** WORK INSTRUCTIONS **
Using the material below, print the line that contains "The Dress Cap", the line that contains "- Durable outsole", and every line in between, exactly and nothing else.

** DATA SHOWN **
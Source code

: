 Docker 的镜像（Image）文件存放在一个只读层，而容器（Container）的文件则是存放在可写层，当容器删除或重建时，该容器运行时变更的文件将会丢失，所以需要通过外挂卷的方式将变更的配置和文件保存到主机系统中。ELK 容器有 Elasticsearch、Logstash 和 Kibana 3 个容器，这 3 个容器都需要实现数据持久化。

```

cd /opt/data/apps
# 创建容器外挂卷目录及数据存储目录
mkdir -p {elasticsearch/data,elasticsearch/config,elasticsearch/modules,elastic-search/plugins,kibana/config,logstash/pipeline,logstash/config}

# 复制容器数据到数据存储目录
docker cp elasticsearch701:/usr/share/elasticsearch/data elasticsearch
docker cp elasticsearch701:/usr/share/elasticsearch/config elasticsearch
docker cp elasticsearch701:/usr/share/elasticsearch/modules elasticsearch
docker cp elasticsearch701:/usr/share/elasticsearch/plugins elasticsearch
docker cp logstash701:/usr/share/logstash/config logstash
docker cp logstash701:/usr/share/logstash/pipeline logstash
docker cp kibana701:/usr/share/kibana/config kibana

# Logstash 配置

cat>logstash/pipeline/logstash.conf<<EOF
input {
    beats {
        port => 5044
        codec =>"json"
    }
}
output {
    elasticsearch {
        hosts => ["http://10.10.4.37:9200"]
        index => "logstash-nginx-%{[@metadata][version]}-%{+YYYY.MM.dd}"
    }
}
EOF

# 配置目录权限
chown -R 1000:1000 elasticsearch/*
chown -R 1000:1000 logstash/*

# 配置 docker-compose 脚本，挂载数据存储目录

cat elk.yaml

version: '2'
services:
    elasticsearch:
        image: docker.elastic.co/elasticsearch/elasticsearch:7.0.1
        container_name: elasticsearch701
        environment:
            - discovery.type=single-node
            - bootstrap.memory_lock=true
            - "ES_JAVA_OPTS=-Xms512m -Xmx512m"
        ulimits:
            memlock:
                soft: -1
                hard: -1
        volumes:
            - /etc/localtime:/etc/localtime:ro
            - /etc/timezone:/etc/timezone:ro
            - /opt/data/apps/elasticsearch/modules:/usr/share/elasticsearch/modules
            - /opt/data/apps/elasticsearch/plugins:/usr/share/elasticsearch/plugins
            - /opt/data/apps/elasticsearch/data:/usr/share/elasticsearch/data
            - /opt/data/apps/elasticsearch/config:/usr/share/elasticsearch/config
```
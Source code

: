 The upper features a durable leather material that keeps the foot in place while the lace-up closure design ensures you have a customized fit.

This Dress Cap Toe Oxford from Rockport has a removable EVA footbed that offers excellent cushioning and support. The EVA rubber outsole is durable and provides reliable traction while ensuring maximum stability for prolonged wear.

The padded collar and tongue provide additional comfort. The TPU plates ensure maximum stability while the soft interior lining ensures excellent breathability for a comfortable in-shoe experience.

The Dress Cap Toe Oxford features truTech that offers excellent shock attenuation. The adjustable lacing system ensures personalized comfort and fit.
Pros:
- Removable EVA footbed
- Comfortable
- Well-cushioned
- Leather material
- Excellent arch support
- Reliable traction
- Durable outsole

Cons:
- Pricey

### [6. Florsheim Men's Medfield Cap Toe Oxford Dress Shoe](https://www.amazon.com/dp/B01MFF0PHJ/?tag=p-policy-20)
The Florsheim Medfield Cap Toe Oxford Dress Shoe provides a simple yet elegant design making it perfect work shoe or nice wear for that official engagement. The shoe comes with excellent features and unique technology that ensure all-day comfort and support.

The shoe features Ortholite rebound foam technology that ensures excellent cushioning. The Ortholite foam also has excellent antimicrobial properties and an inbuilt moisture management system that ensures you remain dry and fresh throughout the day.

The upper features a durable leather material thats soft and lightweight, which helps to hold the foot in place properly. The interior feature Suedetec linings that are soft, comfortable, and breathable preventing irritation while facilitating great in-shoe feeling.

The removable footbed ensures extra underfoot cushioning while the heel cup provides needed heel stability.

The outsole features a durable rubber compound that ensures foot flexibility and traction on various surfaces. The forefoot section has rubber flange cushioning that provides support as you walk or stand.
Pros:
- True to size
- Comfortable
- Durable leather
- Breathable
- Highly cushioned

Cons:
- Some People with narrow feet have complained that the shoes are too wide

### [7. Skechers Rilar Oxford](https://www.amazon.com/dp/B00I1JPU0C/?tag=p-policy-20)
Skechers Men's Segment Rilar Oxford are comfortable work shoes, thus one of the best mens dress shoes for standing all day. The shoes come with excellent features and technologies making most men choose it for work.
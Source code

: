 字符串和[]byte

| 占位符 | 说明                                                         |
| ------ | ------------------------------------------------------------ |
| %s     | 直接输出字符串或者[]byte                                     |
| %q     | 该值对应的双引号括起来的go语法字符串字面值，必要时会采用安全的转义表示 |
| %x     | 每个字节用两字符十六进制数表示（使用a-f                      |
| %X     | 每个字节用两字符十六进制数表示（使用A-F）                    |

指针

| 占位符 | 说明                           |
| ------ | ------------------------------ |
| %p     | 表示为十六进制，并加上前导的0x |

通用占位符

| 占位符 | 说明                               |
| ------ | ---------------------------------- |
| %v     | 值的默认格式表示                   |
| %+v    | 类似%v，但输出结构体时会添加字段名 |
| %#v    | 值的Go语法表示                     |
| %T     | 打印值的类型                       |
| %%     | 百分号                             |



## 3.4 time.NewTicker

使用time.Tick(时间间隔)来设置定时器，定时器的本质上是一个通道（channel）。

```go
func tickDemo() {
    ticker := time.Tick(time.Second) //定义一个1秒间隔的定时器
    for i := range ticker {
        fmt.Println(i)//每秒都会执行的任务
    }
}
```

** RESPONSE TO THE EXERCISE **
The Dress Cap Toe Oxford features truTech that offers excellent shock attenuation. The adjustable lacing system ensures personalized comfort and fit.
Pros:
- Removable EVA footbed
- Comfortable
- Well-cushioned
- Leather material
- Excellent arch support
- Reliable traction
- Durable outsole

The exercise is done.